Saved entries:
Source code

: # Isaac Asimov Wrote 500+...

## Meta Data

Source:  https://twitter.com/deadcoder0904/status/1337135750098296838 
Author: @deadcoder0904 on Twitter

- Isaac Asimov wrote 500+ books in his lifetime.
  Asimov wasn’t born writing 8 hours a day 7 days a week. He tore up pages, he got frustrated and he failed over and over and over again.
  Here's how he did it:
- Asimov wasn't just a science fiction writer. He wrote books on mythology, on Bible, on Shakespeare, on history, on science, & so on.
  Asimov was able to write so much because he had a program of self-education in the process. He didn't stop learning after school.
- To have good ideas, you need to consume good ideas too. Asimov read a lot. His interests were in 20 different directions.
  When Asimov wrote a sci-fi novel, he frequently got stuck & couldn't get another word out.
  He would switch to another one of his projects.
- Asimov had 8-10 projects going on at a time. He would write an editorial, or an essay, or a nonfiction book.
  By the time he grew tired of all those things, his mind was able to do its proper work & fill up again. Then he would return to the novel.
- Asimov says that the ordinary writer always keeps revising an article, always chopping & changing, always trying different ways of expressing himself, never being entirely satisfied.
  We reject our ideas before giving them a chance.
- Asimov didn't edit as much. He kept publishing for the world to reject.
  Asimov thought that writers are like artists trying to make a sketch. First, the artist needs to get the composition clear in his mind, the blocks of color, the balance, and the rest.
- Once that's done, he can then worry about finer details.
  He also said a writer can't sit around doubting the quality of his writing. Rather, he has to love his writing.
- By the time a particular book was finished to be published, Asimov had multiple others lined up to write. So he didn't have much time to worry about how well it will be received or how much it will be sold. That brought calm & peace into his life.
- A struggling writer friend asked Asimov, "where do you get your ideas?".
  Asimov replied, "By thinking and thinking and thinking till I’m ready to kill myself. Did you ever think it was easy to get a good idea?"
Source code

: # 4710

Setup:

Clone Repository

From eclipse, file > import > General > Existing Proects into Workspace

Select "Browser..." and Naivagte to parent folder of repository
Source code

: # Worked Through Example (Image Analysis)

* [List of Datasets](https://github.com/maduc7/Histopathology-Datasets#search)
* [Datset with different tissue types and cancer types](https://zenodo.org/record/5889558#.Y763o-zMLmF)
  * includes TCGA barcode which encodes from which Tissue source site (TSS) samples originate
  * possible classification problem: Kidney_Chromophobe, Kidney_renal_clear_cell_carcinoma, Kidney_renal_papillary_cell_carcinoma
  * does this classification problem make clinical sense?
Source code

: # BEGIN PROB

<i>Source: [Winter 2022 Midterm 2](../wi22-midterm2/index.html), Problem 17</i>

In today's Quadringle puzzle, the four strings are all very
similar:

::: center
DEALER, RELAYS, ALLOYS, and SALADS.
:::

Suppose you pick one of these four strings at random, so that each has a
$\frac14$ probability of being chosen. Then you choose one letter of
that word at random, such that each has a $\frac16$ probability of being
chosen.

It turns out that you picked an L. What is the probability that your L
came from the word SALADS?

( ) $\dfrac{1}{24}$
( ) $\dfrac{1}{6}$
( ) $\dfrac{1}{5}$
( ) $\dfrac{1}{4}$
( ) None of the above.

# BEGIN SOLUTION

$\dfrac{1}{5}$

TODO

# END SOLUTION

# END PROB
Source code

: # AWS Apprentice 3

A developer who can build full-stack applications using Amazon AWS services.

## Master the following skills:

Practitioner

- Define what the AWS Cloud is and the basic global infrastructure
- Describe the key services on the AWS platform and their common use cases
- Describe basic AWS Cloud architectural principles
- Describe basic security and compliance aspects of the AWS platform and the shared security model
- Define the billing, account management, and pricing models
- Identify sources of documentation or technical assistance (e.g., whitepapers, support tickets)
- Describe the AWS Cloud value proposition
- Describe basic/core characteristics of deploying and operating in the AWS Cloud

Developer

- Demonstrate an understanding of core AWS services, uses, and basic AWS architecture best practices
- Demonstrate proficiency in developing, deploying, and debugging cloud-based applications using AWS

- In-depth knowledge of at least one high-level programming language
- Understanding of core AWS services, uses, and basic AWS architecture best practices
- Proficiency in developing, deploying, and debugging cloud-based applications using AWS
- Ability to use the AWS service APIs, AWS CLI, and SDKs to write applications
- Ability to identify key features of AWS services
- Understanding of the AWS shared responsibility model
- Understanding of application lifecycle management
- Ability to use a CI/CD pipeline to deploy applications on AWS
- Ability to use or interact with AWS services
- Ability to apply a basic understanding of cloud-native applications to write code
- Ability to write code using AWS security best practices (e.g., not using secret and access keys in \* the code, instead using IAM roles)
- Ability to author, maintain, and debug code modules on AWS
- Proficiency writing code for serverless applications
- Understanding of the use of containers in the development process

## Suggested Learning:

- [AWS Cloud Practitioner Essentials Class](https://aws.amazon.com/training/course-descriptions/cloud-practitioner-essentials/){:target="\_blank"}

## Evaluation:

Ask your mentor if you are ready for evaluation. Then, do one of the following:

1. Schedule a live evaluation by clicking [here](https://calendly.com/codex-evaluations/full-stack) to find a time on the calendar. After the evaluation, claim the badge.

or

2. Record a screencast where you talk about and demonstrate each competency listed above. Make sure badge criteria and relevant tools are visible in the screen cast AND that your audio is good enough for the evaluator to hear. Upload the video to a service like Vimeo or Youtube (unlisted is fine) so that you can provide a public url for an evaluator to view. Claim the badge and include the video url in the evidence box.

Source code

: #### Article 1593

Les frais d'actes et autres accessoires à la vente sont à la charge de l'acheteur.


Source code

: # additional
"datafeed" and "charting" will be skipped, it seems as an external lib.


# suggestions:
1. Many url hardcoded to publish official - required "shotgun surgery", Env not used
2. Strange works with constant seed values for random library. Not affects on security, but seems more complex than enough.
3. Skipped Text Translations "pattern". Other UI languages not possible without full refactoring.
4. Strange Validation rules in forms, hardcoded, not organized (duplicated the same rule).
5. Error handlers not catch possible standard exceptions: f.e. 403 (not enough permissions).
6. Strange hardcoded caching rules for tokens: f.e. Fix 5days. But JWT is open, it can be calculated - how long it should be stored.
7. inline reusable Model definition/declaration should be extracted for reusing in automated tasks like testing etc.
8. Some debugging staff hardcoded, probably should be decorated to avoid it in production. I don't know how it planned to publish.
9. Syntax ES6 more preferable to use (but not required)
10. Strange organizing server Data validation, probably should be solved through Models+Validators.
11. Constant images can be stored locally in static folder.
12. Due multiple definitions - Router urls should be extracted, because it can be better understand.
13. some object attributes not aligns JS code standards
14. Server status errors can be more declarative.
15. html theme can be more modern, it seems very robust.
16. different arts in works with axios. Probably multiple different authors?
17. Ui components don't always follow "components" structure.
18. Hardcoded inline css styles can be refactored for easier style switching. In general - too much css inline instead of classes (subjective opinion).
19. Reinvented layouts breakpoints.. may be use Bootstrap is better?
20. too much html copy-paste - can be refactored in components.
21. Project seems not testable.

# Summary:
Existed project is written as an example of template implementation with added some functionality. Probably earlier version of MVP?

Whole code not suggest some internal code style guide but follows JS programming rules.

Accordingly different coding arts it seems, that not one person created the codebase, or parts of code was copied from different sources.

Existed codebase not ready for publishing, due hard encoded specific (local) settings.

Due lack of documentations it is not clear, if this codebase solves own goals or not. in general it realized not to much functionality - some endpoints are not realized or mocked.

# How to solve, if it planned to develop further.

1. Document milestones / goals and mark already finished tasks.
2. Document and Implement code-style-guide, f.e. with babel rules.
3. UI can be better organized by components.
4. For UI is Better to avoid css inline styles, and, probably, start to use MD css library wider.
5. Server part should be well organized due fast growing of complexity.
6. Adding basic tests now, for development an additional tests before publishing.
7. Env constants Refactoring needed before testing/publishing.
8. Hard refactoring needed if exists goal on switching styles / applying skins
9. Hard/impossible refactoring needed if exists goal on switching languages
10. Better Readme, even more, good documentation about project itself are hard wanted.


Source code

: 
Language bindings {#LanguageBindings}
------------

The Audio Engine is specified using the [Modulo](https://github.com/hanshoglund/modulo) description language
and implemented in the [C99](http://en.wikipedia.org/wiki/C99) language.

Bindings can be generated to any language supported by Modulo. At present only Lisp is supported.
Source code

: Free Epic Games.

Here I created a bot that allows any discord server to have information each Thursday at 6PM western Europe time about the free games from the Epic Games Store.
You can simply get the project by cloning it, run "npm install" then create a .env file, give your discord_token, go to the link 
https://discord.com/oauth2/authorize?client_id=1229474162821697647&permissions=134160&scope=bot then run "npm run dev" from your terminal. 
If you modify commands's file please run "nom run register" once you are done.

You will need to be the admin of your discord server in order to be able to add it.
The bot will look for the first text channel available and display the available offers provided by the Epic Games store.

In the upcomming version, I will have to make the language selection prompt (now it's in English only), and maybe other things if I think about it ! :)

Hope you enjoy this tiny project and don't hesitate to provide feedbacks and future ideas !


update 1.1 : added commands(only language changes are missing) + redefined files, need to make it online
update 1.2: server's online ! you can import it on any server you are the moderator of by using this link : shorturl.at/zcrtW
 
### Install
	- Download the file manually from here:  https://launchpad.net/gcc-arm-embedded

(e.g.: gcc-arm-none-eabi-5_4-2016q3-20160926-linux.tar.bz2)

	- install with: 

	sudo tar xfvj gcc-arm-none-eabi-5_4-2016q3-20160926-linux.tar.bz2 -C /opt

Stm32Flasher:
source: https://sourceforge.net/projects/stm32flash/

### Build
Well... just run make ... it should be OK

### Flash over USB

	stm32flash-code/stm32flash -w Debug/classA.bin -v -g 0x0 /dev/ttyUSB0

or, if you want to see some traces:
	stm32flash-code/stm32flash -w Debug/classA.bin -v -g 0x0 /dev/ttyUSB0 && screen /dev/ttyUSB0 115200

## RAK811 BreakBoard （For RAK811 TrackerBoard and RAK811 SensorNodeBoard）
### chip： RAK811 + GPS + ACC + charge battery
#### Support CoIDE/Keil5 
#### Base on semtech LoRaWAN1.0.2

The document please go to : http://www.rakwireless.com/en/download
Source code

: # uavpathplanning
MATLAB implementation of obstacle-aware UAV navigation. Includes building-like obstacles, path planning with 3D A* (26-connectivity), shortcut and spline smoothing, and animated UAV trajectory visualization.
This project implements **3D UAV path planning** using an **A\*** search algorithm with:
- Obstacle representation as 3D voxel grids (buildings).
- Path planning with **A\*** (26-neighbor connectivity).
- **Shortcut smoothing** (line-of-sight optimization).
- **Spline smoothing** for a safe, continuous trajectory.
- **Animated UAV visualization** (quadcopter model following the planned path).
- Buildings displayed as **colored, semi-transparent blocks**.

• _Task statement_:
If a line comes after the one containing "Here's how he", leave it out; set down every line of the data before it, and that line itself, exactly.

• _Response area_:
Source code

: # Isaac Asimov Wrote 500+...

## Meta Data

Source:  https://twitter.com/deadcoder0904/status/1337135750098296838 
Author: @deadcoder0904 on Twitter

- Isaac Asimov wrote 500+ books in his lifetime.
  Asimov wasn’t born writing 8 hours a day 7 days a week. He tore up pages, he got frustrated and he failed over and over and over again.
  Here's how he did it:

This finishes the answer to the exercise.